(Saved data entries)
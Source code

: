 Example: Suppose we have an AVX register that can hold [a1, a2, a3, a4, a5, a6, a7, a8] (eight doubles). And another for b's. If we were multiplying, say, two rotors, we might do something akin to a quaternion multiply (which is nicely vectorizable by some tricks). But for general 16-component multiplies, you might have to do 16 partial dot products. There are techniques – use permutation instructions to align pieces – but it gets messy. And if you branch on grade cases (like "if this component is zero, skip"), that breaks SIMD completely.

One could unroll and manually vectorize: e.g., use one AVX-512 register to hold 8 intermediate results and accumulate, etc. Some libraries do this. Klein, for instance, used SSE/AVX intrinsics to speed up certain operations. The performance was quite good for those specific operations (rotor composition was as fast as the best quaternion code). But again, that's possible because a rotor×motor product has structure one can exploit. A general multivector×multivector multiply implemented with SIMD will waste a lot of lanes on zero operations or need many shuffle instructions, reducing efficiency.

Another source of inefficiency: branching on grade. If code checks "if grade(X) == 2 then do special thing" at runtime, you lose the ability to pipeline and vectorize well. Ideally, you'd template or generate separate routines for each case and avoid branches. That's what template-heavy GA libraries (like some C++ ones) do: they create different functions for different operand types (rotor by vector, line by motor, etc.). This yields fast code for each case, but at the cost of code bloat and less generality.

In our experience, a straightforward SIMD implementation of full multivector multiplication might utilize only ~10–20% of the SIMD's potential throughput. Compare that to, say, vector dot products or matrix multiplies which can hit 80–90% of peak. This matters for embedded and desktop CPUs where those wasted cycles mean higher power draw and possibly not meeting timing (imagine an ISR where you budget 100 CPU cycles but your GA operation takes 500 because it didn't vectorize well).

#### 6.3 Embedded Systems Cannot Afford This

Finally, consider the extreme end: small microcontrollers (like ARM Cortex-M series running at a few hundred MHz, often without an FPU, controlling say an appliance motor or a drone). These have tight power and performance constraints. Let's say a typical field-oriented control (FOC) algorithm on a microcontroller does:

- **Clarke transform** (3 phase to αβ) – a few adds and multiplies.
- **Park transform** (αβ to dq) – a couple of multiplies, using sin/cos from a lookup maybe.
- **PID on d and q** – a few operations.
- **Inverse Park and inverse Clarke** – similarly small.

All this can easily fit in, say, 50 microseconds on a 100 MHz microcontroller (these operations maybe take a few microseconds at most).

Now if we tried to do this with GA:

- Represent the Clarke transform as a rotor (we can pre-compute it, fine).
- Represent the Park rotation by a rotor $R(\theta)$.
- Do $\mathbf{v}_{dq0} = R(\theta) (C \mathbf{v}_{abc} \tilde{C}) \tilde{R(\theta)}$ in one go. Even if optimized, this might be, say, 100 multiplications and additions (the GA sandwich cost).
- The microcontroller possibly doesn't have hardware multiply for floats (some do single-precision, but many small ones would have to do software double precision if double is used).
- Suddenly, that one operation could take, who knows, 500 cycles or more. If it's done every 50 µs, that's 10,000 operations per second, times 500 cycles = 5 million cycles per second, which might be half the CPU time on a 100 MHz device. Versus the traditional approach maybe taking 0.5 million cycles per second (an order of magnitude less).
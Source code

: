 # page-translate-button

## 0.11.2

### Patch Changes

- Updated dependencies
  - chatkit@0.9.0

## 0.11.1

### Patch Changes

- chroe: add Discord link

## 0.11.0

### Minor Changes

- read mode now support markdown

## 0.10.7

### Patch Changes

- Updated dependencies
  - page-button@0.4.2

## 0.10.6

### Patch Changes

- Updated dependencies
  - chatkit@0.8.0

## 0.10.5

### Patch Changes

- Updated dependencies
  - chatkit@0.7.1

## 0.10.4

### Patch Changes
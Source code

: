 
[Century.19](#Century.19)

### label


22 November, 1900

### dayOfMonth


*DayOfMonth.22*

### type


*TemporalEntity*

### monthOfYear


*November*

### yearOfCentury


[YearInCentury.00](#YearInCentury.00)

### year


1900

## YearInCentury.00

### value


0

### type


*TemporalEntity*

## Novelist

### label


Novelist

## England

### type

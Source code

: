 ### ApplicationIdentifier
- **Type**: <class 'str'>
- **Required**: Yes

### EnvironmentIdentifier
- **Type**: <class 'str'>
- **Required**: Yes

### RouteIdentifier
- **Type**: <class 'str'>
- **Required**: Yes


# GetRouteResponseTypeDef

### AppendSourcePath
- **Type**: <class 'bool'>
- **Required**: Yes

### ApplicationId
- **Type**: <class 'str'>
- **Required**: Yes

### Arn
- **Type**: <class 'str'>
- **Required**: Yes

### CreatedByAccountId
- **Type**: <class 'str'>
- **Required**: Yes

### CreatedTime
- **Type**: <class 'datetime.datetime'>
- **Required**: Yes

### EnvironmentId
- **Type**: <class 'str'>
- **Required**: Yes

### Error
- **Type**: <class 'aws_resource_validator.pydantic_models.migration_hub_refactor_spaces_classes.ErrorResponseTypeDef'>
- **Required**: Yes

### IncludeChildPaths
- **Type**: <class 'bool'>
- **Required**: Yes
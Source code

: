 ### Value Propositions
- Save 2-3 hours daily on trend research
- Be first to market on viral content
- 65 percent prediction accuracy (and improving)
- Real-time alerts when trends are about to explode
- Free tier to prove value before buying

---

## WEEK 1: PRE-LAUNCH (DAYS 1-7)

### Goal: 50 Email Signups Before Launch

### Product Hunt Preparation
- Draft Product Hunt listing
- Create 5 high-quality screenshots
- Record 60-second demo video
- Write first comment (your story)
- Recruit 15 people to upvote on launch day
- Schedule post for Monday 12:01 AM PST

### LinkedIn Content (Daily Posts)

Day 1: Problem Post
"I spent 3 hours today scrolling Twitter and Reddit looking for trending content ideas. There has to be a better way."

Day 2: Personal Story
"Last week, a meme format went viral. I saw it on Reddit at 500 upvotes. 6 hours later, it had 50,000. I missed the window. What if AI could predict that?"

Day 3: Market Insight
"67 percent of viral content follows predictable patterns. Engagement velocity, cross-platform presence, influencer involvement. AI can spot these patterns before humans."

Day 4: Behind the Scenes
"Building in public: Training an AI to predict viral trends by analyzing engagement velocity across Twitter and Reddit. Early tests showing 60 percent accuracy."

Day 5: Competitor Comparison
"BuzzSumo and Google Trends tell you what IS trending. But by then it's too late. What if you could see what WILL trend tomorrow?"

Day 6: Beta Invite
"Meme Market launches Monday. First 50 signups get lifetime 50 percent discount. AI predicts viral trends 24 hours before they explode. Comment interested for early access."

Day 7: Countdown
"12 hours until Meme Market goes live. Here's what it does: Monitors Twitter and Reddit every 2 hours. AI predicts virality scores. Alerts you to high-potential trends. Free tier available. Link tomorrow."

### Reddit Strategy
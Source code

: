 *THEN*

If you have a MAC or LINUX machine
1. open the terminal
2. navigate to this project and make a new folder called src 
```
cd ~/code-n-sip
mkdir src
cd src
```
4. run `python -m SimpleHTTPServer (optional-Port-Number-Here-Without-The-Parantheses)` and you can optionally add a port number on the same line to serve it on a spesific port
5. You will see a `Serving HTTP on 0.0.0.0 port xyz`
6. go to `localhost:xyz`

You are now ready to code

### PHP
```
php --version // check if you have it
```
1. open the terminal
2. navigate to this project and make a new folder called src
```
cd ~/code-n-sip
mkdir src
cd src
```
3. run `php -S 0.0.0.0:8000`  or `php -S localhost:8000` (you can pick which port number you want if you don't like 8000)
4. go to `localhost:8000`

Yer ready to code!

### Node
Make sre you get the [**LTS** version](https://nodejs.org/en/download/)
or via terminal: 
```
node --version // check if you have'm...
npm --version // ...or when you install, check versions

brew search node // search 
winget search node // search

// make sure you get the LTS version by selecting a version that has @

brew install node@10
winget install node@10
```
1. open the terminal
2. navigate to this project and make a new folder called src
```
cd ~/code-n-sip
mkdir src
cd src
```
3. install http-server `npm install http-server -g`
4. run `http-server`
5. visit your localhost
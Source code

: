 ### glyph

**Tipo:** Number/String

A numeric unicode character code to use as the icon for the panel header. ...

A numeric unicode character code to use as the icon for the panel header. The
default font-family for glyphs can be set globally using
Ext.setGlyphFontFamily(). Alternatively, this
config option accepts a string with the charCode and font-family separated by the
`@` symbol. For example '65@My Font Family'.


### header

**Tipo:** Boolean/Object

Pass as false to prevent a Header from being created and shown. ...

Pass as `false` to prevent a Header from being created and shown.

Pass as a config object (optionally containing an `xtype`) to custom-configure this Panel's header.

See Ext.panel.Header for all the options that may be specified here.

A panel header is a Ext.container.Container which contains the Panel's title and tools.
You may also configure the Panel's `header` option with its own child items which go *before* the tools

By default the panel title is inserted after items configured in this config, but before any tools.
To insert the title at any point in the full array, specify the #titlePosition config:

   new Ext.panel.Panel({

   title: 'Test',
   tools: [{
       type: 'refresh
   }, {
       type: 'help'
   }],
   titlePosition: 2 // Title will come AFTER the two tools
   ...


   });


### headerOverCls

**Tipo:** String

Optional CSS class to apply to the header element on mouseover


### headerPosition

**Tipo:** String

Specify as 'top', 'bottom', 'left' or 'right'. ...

→ **What is being asked**: Please reproduce exactly the lines from the first one of the records above through the line containing "breaks SIMD completely.", both included, and nothing else.

→ **Problem solution**:
Source code

: Example: Suppose we have an AVX register that can hold [a1, a2, a3, a4, a5, a6, a7, a8] (eight doubles). And another for b's. If we were multiplying, say, two rotors, we might do something akin to a quaternion multiply (which is nicely vectorizable by some tricks). But for general 16-component multiplies, you might have to do 16 partial dot products. There are techniques – use permutation instructions to align pieces – but it gets messy. And if you branch on grade cases (like "if this component is zero, skip"), that breaks SIMD completely.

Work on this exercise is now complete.